[Stored data entries]
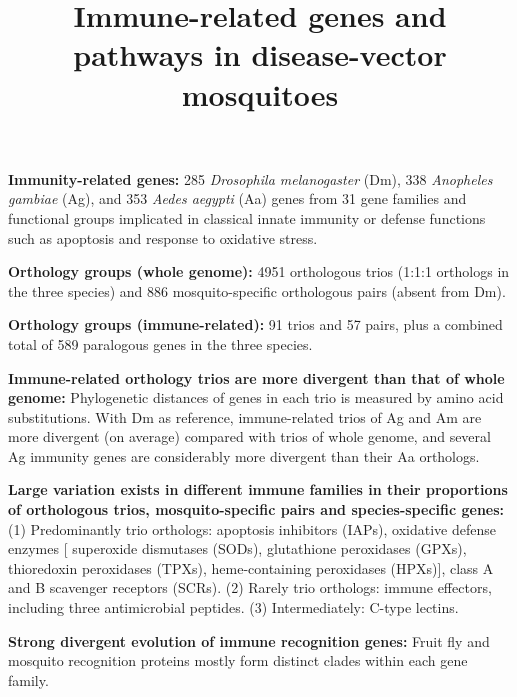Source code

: \documentclass[11pt]{article}
\title{Immune-related genes and pathways in disease-vector mosquitoes}
\author{}
\date{}
\begin{document}
  \maketitle

  \linenumbers
\textbf{Immunity-related genes:} 
285 \textit{Drosophila melanogaster} (Dm), 338 \textit{Anopheles gambiae} (Ag), and 353 \textit{Aedes aegypti} (Aa) genes from 31 gene families and functional groups implicated in classical innate immunity or defense functions such as apoptosis and response to oxidative stress. 

\newline

\textbf{Orthology groups (whole genome):} 
4951 orthologous trios (1:1:1 orthologs in the three species) and 886 mosquito-specific orthologous pairs (absent from Dm). 

\newline

\textbf{Orthology groups (immune-related):} 
91 trios and 57 pairs, plus a combined total of 589 paralogous genes in the three species. 

\newline

\textbf{Immune-related orthology trios are more divergent than that of whole genome:}
Phylogenetic distances of genes in each trio is measured by amino acid substitutions. 
With Dm as reference, immune-related trios of Ag and Am are more divergent (on average) compared with trios of whole genome, and several Ag immunity genes are considerably more divergent than their Aa orthologs.

\newline

\textbf{Large variation exists in different immune families in their proportions of orthologous trios,
mosquito-specific pairs and species-specific genes:}
(1) Predominantly trio orthologs: 
apoptosis inhibitors (IAPs), 
oxidative defense enzymes [
    superoxide dismutases (SODs), 
    glutathione peroxidases (GPXs), 
    thioredoxin peroxidases (TPXs), 
    heme-containing peroxidases (HPXs)],
class A and B scavenger receptors (SCRs). 
\newline
(2) Rarely trio orthologs: 
immune effectors, including three antimicrobial peptides.
\newline
(3) Intermediately: 
C-type lectins.

\newline

\textbf{Strong divergent evolution of immune recognition genes:}
Fruit fly and mosquito recognition proteins mostly form distinct clades within each gene family.
\end{document}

Task to complete: Start with the line that contains "C-type lectins.", end with the last line of the entries, and please retype every line in that span exactly, with no others.

Your response:
C-type lectins.

\newline

\textbf{Strong divergent evolution of immune recognition genes:}
Fruit fly and mosquito recognition proteins mostly form distinct clades within each gene family.
\end{document}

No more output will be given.